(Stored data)
++++

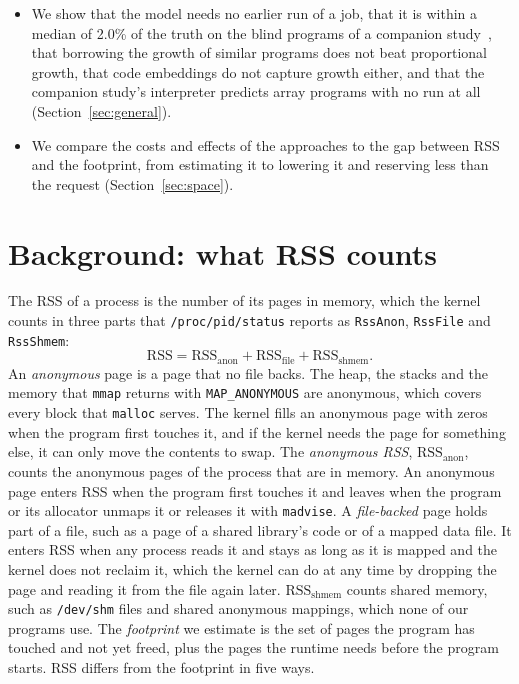 \documentclass[11pt]{article}
\newcommand{\secref}[1]{Section~\ref{#1}}
\newcommand{\term}[1]{\emph{#1}}
\begin{document}
\begin{itemize}
reservations (\secref{sec:place}).
\item We show that the model needs no earlier run of a job, that it is within a median of 2.0\% of the truth on the
blind programs of a companion study~\cite{memprintstatic}, that borrowing the growth of similar programs does not
beat proportional growth, that code embeddings do not capture growth either, and that the companion study's
interpreter predicts array programs with no run at all
(\secref{sec:general}).
\item We compare the costs and effects of the approaches to the gap between RSS and the footprint, from estimating it
to lowering it and reserving less than the request (\secref{sec:space}).
\end{itemize}

\section{Background: what RSS counts}
\label{sec:background}

The RSS of a process is the number of its pages in memory, which the kernel counts in three parts that
\texttt{/proc/pid/status} reports as \texttt{RssAnon}, \texttt{RssFile} and \texttt{RssShmem}:
\begin{equation}
\mathrm{RSS} = \mathrm{RSS}_{\mathrm{anon}} + \mathrm{RSS}_{\mathrm{file}} + \mathrm{RSS}_{\mathrm{shmem}} .
\end{equation}
An \term{anonymous} page is a page that no file backs. The heap, the stacks and the memory that \texttt{mmap} returns
with \texttt{MAP\_ANONYMOUS} are anonymous, which covers every block that \texttt{malloc} serves. The kernel fills an
anonymous page with zeros when the program first touches it, and if the kernel needs the page for something else, it
can only move the contents to swap. The \term{anonymous RSS}, $\mathrm{RSS}_{\mathrm{anon}}$, counts the anonymous pages
of the process that are in memory. An anonymous page enters RSS when the program first touches it and leaves when the
program or its allocator unmaps it or releases it with \texttt{madvise}. A \term{file-backed} page holds part of a
file, such as a page of a shared library's code or of a mapped data file. It enters RSS when any process reads it and
stays as long as it is mapped and the kernel does not reclaim it, which the kernel can do at any time by dropping the
page and reading it from the file again later. $\mathrm{RSS}_{\mathrm{shmem}}$ counts shared memory, such as
\texttt{/dev/shm} files and shared anonymous mappings, which none of our programs use. The \term{footprint} we estimate is the set of
pages the program has touched and not yet freed, plus the pages the runtime needs before the program starts. RSS
differs from the footprint in five ways.
\end{document}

++++

Give only a number: how many lines of the data hold the string "footprint"?

3